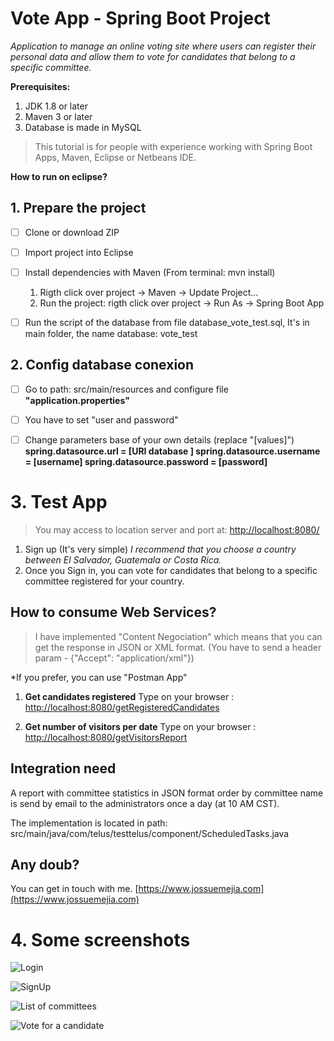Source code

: # Vote App  - Spring Boot Project

*Application to manage an online voting site where users can register their personal data and allow
them to vote for candidates that belong to a specific committee.*


**Prerequisites:** 
   
 1. JDK 1.8 or later 
 2. Maven 3 or later 
 3. Database is made in MySQL

 

> This tutorial is for people with experience working with  Spring Boot Apps, Maven, Eclipse or Netbeans IDE.

**How to run on eclipse?**
## 1. Prepare the project
 - [ ] Clone or download ZIP
 - [ ] Import project into Eclipse
 - [ ] Install dependencies with Maven (From terminal: mvn install)
		 
	 1. Rigth click over project -> Maven -> Update Project...
	 2. Run the project: rigth click over project -> Run As -> Spring Boot App

 - [ ]  Run the script of the database from file database_vote_test.sql,   It's in main folder, the name database: vote_test
## 2. Config database conexion
 - [ ] Go to path: src/main/resources and configure file **"application.properties"**
 - [ ] You have to set  "user and password" 
 - [ ]  Change parameters base of your own details (replace "[values]") 
		      **spring.datasource.url = [URI database ]
				spring.datasource.username = [username]
				spring.datasource.password = [password]**

  
# 3.  Test App

> You may access to location server and port at: [http://localhost:8080/](http://localhost:8080/) 
 1. Sign up (It's very simple)
		*I recommend that you choose a country between El Salvador, Guatemala or Costa Rica.*
 2. Once you Sign in, you can vote for candidates that belong to a specific committee registered for your country.
 

## How to consume Web Services?

> I have implemented "Content Negociation" which means that you can get the response in JSON or XML format. (You have to send a header param - {"Accept": "application/xml"})

*If you prefer, you can use "Postman App"

1. **Get candidates registered**
	Type on your browser : [http://localhost:8080/getRegisteredCandidates](http://localhost:8080/getRegisteredCandidates)

2. **Get number of visitors per date**
	Type on your browser : [http://localhost:8080/getVisitorsReport](http://localhost:8080/getVisitorsReport)

## Integration need

A report with committee statistics in JSON format order by committee name is send by email to the administrators once a day (at 10 AM CST).


The implementation is located in path:  src/main/java/com/telus/testtelus/component/ScheduledTasks.java



## Any doub?

You can get in touch with me.  [https://www.jossuemejia.com](https://www.jossuemejia.com)


# 4.  Some screenshots

![Login](https://lh3.googleusercontent.com/xLA7eUvw8ueLTCdY_OQlRh9Av7syKoHgAwvbyBQE8VTAa6u9zztDLGtRjs-mQdzva3GhxwvXOO1TZyrMnc628aqGMb7OBqEMwPhaYhdrIAwMKILu05KOsQ1nva9CicBgot0vBYor4YX_Ms75CuJkLsdmOgDQqIRnQDNVY2YH37B6qo164wRmOodytgJSXIsgGwROac6PRW7AM4cvWMB7VzN24RKDbcuuogNo2axyNWpCsF-n_xvKRvBSNPJaczA8FOyDSPSfY2_B6P0nkzqhmi59SLmsvaNC-_XxlJvQ2AVP1lEFJUK-FjxkBzdNrj6xEFW89glUTMoLhyfVqSN2ZFw_YrocVWcjYpirJd_7XkHPPH3d4y_cMl4CMWZ50rCAQIVa3CtycAkCoq3vre45YxLFMvAfnMIoAI0u1wMPJoAfnO8985Yt37mlaqRhIJRceOuJ-Nb919M41tjQyxcQiKWyX6mkzX0E3-LZojrq6e413iJp6U35yPNBzYjMGBKjWYsFaBGaSdu74X4bu7pJySR05SRbl36p2pR8YJJ051h2Q_-WggeEy-rjuGj7e9l3t5habOKgFDYt4nmkRNEs9o4ayZhqvJvJjEXjZFTdcUsjKmZR-WYzx1GiSx0pInD2_CXVBn0ZhgCrYX3j05XhLOp09KJWWEogWxkvF54UH0ULSXxLXISXO1c=w1409-h779-no "login")


![SignUp](https://lh3.googleusercontent.com/ECMG1RVvrzJftBdAqaS4h2FV7VEdgnHVcoNX6CzHjI_HbThz5MYZ3-KSlvSgPw301kUz_1bsXx6Hdo5bvE-yo9x9VQffECzuJ2-rf787P-XRmXofEey780ena53n2-LC6POn9VsY1MmpbVez1A0gJN1GD5EKQYZY7gUotGJzu5Ff6FB97UDZnN09jeYCJ4CSKVtww3JoydFxN4IbWFJrAUEp_hjtaszBIQtz7SmwjXcOWrKOEUDDQqvnOygId9tyhK8opFqNVA4PQU6dB7IrNcWMFlSOkrR3Dd9oAfduOPRkK1vRgAtDeWlAhGlkr5qUnHJeb8GRTeBHluYyzBipokwbw0Tuv1uX_JID4zwgWXQrEH6Yw4rUg1EnE1WYXS0WCfN85YFWxQ0AN89VS1B2ug7KZijxoqB2fw3cG3f6VeWHntJvJIWUStx0j2mi62c9dblracwTDmhW0LbTzUhSSAB7XVoIKsA87Q95miq0coST775prjyU_G2xRUM3yLWqy19zQ70Vkf8iptKBbDaP0xbWfE2rmofhS14b2TKgcuNHLENzMJK6R9tvC54YC41i53YEz0BUryfh_yUplHQvfsZZdmX5K4P81EP27XgfTaiL1JtI8Kv-gpw-LrqnsOE_HleuY4gBrlwyLjjWdTdLml-Q9TXfDr5ArAVXDqkgeIDqiPtkxJ253do=w1406-h936-no "SignUp")


![List of committees](https://lh3.googleusercontent.com/8SoJHoziNOZ-K_js-sYW0YPixTdNtMI1esfzFVS-Eg_NLeLhuhbUPGOsoVV4sJfWYGZfFJ0g0v2-77IBriEWpjSQn8_yJxqJkE7KLYlZoLn4cY-GWvJluU-mG03Dz8id9NBmlIYrtADBhlR_HT6JhDaZJhKy_qo_qVt_nzT-molSUaJf0PAu9-imtYLJ7Xx-ItgAymtMUE7izkGgZMjot25IaubPhg8Zt9OO3jvFKT7G73n55qcQRUpDS5UHAU6kGPHhyFj39x9qlNfoKlBsTQ2UZ-alfxunZ_j_H7p7ARfahE1DZkyVQrbEYWNuFxy6jrsrPjFdaN_FQvLQpr8a7VpYnDcgZ3mE2LEmEyxmJFAtM9722CdgiKCDCimAFD59QVOf_hcnb0yayA88v_VsoJouI0IqGNwexr9Iw7Eir22kl435n1RfXQ6MFwJaSDANpvCZuPwjURTt6QmNeN8VjjdfyZqRnvDH9qSck2N7PZ91tN6pok54c8b7s82fvVAfeVYdQiLYuFXnU6pwK3nUlAtrT2MkVtduADOJkqrFXMI_45hZQgYUwStgL0MyyUr4gLq7wDAh1hD6x4pd_x_XcMH6sjnMnTxI_z_q8y5nNULu9tyY53yAF-jtJ0LJgXJctQLdF7MgZNO5R01PwxH4yZnWxKy0Ejf641rsN49I23ruzMB6bL7yEdA=w1403-h803-no "List of committees")


![Vote for a candidate](https://lh3.googleusercontent.com/TmpCmUiVKC0DkvFta9xRmQimKbHRLAFr79gtY0Hi-ffnTsSiS0uLsmY_HOSRf3NYZeESGqvHjazmLa5_e0uy0Fy78uHDSI7k1lza7TxYL9A9oKY90uXVPln2-XQIcJgXk8dQjpUMR03a2spTsUd1AU9ukwa3OcMqQ07WXH1sKrKXDBaWKE7weZcZ7Lm327wu5m01_7jhAFP739Zy3uLer8C3LQ4P8XQt0LRXhdbYXxdrg9JhkRl2MtJjmAo9xhLrC53X5ZmBk1amu2qjl4S5JdElzZDOkBu7cwl2982na7TnxbL9_VXjl7AOl3kRj6oLJmKcOhY366wj_KtbUHqvrZBNk-FW961z8SfXA2c9Hatf1rt2e73BqwKyvmT54W1_hG5R8B6o7Fs1u6daLN5EiotNbH51tFaMuiw67dCluIuk0hmUMW3RzzFP7M_InF5gs6V9JYg7u-Qd6jTK2qGgqKcvtHObiZKhv0D8OC0zjjGQMftxKPyoW_dfwq_ldGFjEBOXAiMw8xNja8JhLjZQu09fpvIdTX4AJSldmq2YR6abIxF017rQeK_42X2bmG7ihCXccH3Qi5IBZf6qj8QH-PtES7Uxp79sy6y5Foq507TGvIfbALIl7eQOYDGDrYxVIXPu-3Tx3hPPd-kJJMlDwBrv3NfPjx77xNO6zjGVI-fP2Q7MjPXtGRA=w1402-h888-no "Vote for a candidate")

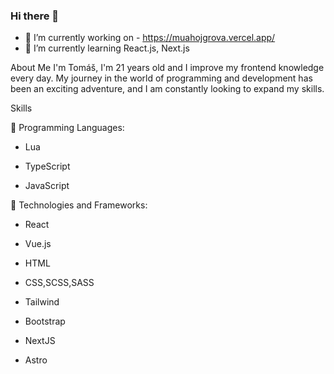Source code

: ### Hi there 👋

- 🔭 I’m currently working on - https://muahojgrova.vercel.app/ 
- 🌱 I’m currently learning React.js, Next.js


About Me
I'm Tomáš, I'm 21 years old and I improve my frontend knowledge every day. My journey in the world of programming and development has been an exciting adventure, and I am constantly looking to expand my skills.




Skills

🌟 Programming Languages:

- Lua

- TypeScript

- JavaScript

🌟 Technologies and Frameworks:

- React

- Vue.js

- HTML

- CSS,SCSS,SASS

- Tailwind

- Bootstrap

- NextJS

- Astro
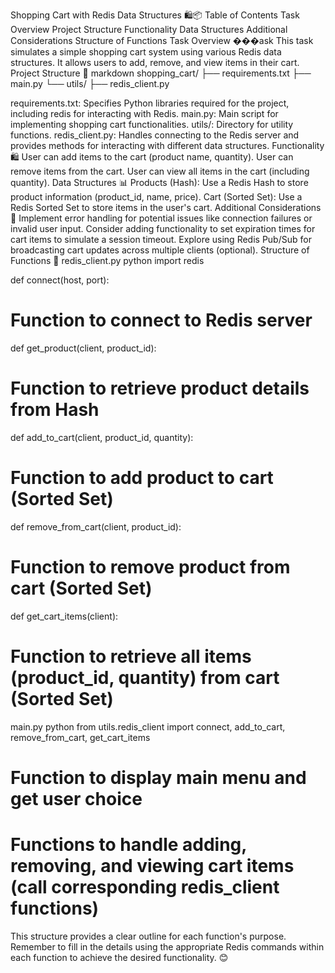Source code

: Shopping Cart with Redis Data Structures 🛍️📦
Table of Contents
Task Overview
Project Structure
Functionality
Data Structures
Additional Considerations
Structure of Functions
Task Overview ���ask
This task simulates a simple shopping cart system using various Redis data structures. It allows users to add, remove, and view items in their cart.
Project Structure 📁
markdown
shopping_cart/
├── requirements.txt
├── main.py
└── utils/
    ├── redis_client.py

requirements.txt: Specifies Python libraries required for the project, including redis for interacting with Redis.
main.py: Main script for implementing shopping cart functionalities.
utils/: Directory for utility functions.
redis_client.py: Handles connecting to the Redis server and provides methods for interacting with different data structures.
Functionality 🛍️
User can add items to the cart (product name, quantity).
User can remove items from the cart.
User can view all items in the cart (including quantity).
Data Structures 📊
Products (Hash): Use a Redis Hash to store product information (product_id, name, price).
Cart (Sorted Set): Use a Redis Sorted Set to store items in the user's cart.
Additional Considerations 🔧
Implement error handling for potential issues like connection failures or invalid user input.
Consider adding functionality to set expiration times for cart items to simulate a session timeout.
Explore using Redis Pub/Sub for broadcasting cart updates across multiple clients (optional).
Structure of Functions 🔄
redis_client.py
python
import redis

def connect(host, port):
  # Function to connect to Redis server

def get_product(client, product_id):
  # Function to retrieve product details from Hash

def add_to_cart(client, product_id, quantity):
  # Function to add product to cart (Sorted Set)

def remove_from_cart(client, product_id):
  # Function to remove product from cart (Sorted Set)

def get_cart_items(client):
  # Function to retrieve all items (product_id, quantity) from cart (Sorted Set)

main.py
python
from utils.redis_client import connect, add_to_cart, remove_from_cart, get_cart_items

# Function to display main menu and get user choice

# Functions to handle adding, removing, and viewing cart items (call corresponding redis_client functions)

This structure provides a clear outline for each function's purpose. Remember to fill in the details using the appropriate Redis commands within each function to achieve the desired functionality. 😊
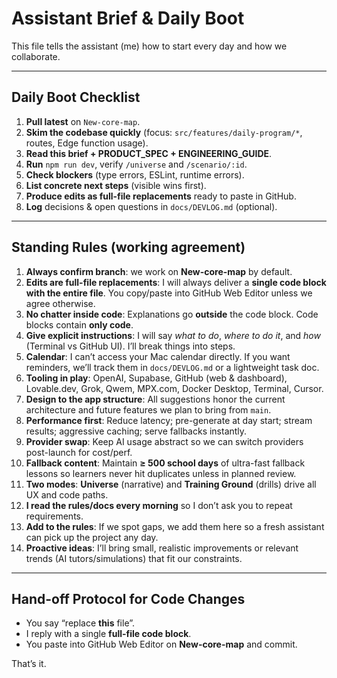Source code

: # Assistant Brief & Daily Boot

This file tells the assistant (me) how to start every day and how we collaborate.

---

## Daily Boot Checklist

1. **Pull latest** on `New-core-map`.
2. **Skim the codebase quickly** (focus: `src/features/daily-program/*`, routes, Edge function usage).
3. **Read this brief + PRODUCT_SPEC + ENGINEERING_GUIDE**.
4. **Run** `npm run dev`, verify `/universe` and `/scenario/:id`.
5. **Check blockers** (type errors, ESLint, runtime errors).
6. **List concrete next steps** (visible wins first).
7. **Produce edits as full-file replacements** ready to paste in GitHub.
8. **Log** decisions & open questions in `docs/DEVLOG.md` (optional).

---

## Standing Rules (working agreement)

1. **Always confirm branch**: we work on **New-core-map** by default.
2. **Edits are full-file replacements**: I will always deliver a **single code block with the entire file**. You copy/paste into GitHub Web Editor unless we agree otherwise.
3. **No chatter inside code**: Explanations go **outside** the code block. Code blocks contain **only code**.
4. **Give explicit instructions**: I will say *what to do*, *where to do it*, and *how* (Terminal vs GitHub UI). I’ll break things into steps.
5. **Calendar**: I can’t access your Mac calendar directly. If you want reminders, we’ll track them in `docs/DEVLOG.md` or a lightweight task doc.
6. **Tooling in play**: OpenAI, Supabase, GitHub (web & dashboard), Lovable.dev, Grok, Qwem, MPX.com, Docker Desktop, Terminal, Cursor.
7. **Design to the app structure**: All suggestions honor the current architecture and future features we plan to bring from `main`.
8. **Performance first**: Reduce latency; pre-generate at day start; stream results; aggressive caching; serve fallbacks instantly.
9. **Provider swap**: Keep AI usage abstract so we can switch providers post-launch for cost/perf.
10. **Fallback content**: Maintain **≥ 500 school days** of ultra-fast fallback lessons so learners never hit duplicates unless in planned review.
11. **Two modes**: **Universe** (narrative) and **Training Ground** (drills) drive all UX and code paths.
12. **I read the rules/docs every morning** so I don’t ask you to repeat requirements.
13. **Add to the rules**: If we spot gaps, we add them here so a fresh assistant can pick up the project any day.
14. **Proactive ideas**: I’ll bring small, realistic improvements or relevant trends (AI tutors/simulations) that fit our constraints.

---

## Hand-off Protocol for Code Changes

- You say “replace **this** file”.
- I reply with a single **full-file code block**.
- You paste into GitHub Web Editor on **New-core-map** and commit.

That’s it.

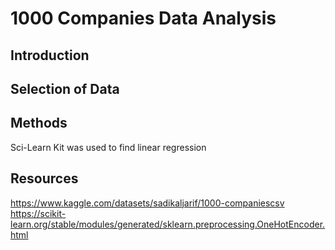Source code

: # 1000 Companies Data Analysis

## Introduction

## Selection of Data

## Methods
Sci-Learn Kit was used to find linear regression 
## Resources
https://www.kaggle.com/datasets/sadikaljarif/1000-companiescsv
https://scikit-learn.org/stable/modules/generated/sklearn.preprocessing.OneHotEncoder.html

------------------------------

Work task
All lines from the start of the entries above through the line containing "1. Sign up (It's very simple)" are to be given again exactly; the pictures are not.

Expected answer
Source code

: # Vote App  - Spring Boot Project

*Application to manage an online voting site where users can register their personal data and allow
them to vote for candidates that belong to a specific committee.*


**Prerequisites:** 
   
 1. JDK 1.8 or later 
 2. Maven 3 or later 
 3. Database is made in MySQL

 

> This tutorial is for people with experience working with  Spring Boot Apps, Maven, Eclipse or Netbeans IDE.

**How to run on eclipse?**
## 1. Prepare the project
 - [ ] Clone or download ZIP
 - [ ] Import project into Eclipse
 - [ ] Install dependencies with Maven (From terminal: mvn install)
		 
	 1. Rigth click over project -> Maven -> Update Project...
	 2. Run the project: rigth click over project -> Run As -> Spring Boot App

 - [ ]  Run the script of the database from file database_vote_test.sql,   It's in main folder, the name database: vote_test
## 2. Config database conexion
 - [ ] Go to path: src/main/resources and configure file **"application.properties"**
 - [ ] You have to set  "user and password" 
 - [ ]  Change parameters base of your own details (replace "[values]") 
		      **spring.datasource.url = [URI database ]
				spring.datasource.username = [username]
				spring.datasource.password = [password]**

  
# 3.  Test App

> You may access to location server and port at: [http://localhost:8080/](http://localhost:8080/) 
 1. Sign up (It's very simple)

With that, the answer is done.